Exercise:
When a line below contains the string "particle", show that line.

Exercise material:
───

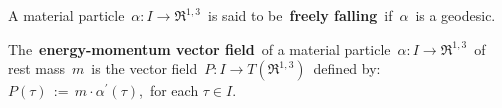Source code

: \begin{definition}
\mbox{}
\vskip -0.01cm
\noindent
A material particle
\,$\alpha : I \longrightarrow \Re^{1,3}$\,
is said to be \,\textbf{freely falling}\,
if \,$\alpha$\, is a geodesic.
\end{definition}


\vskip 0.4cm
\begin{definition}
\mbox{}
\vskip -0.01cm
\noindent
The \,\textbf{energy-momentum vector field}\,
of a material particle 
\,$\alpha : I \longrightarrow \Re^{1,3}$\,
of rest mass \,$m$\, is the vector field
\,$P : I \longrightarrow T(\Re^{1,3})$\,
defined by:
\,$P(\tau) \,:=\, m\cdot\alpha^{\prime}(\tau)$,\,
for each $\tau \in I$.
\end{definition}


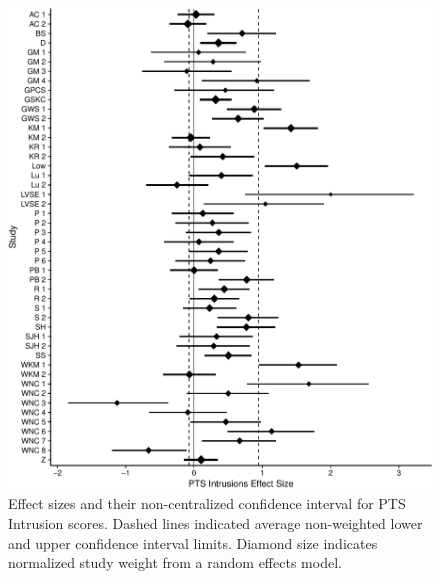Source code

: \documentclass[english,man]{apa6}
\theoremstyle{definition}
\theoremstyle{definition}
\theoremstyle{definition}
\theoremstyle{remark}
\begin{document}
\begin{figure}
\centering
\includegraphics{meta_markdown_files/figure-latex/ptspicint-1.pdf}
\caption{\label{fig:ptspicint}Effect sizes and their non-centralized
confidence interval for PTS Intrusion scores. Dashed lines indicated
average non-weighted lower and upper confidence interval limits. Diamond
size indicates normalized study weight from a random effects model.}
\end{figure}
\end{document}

───

Answer to the exercise:
A material particle
of a material particle 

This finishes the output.